Waters’s first novel reads like his best, darkly hilarious, shocking, odd, and deviant-sex movies. Marsha Sprinkle is iconoclastic to the bone, beloathed by her family and all those who know her. After a normal airport suitcase-theft job goes awry for her and her sex-enthralled flunkie, Daryl, she flees from Dutch Village, Baltimore, to Provincetown, Maryland, with people—including her cultic, bounce-obsessed daughter (Poppy), her mother (Adora), Daryl (with his compromised sex) in mostly hateful pursuit. Fast-moving, at times loosely descriptive (but always in a true-to-effective form Waters way), Liarmouth builds to a howlingly funny and morally/physically icky climax that could’ve easily been one of his early films. Worth owning, this, if you’re a fan of Waters, or occasional-gross-out/scalpel-to-cultural-norms, criminal humor.


Sunday, September 08, 2019

Mr. Know-It-All: The Tarnished Wisdom of a Filth Elder by John Waters

(hb; 2019: nonfiction)

From the inside flap

“No one knows more about everything─especially rude, clever, and offensively compelling─than John Waters. The man in the pencil-thin mustache, auteur of the transgressive movie classics Pink Flamingos, Polyester, Hairspray, Cry-Baby, and A Dirty Shame, is one of the world’s great sophisticates, and in Mr. Know-It-All he serves it up raw: how to fail upward in Hollywood:; how to develop musical taste, from Nervous Norvus to Maria Callas: how to build a home so ugly and trendy that no one but you would dare live in it; more important, how to tell someone you love them without emotional risk; and, yes, how to cheat death itself. Through it all, Waters swears by one undeniable truth: ‘Whatever you might have heard, there is absolutely no downside to being famous. None at all.’

“Studded with cameos, from Divine and Mink Stole to Johnny Depp, Kathleen Turner, Patricia Hearst, and Tracy Ullman, and illustrated with unseen photos from the author’s personal collection, Mr. Know-It-All is Waters’ most hypnotically readable, upsetting, and revelatory book─another instant Waters classic.”


Review

Know-It-All is an amusing, smart-minded and sometimes laugh-out-loud read from the Pope of Filth, who dispenses advice, anecdotes and observations, gleaned from his years of experience. As one might expect, his advice is sound, his stories sometimes are a bit dirty, and humor laces many of observations. While it is not one of my favorite books by Waters─some of his wilder tangents lost me─it is worth reading, maybe owning for a few bucks.

Thursday, June 26, 2014

Carsick, by John Waters

(hb; 2014: fiction/nonfiction)


From the inside flap:

"John Waters is putting his life on the line. Armed with wit, a pencil-thin mustache, and a cardboard sign that reads 'I’m Not Psycho', he hitchhikes across America from Baltimore to San Francisco, braving lonely roads and treacherous drivers. But who should we be more worried about, the delicate film director with genteel manners or the unsuspecting travelers transporting the Pope of Trash?

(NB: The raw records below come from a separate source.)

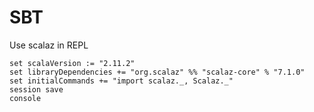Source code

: # SBT

Use scalaz in REPL

```
set scalaVersion := "2.11.2"
set libraryDependencies += "org.scalaz" %% "scalaz-core" % "7.1.0"
set initialCommands += "import scalaz._, Scalaz._"
session save
console
```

"Along the way, Waters fantasises about the best and worst possible scenarios: a friendly drug dealer hands over piles of cash to finance films with no questions asked, a demolition-derby driver makes a filthy sexual request in the middle of a race, a gun-toting drunk terrorizes and holds him hostage, and a Kansas vice squad entraps and throws him in jail. So what really happens when this cult legend sticks out his thumb and faces the open road?"



Review:

Carsick is hilarious, horrifying, raunchy, pop culture savvy, smart and everything you would expect from a John Waters book.  If you're a fan of Waters, this is worth owning.  If you're not, check this out from the library or buy a used copy instead of purchasing it at its full price.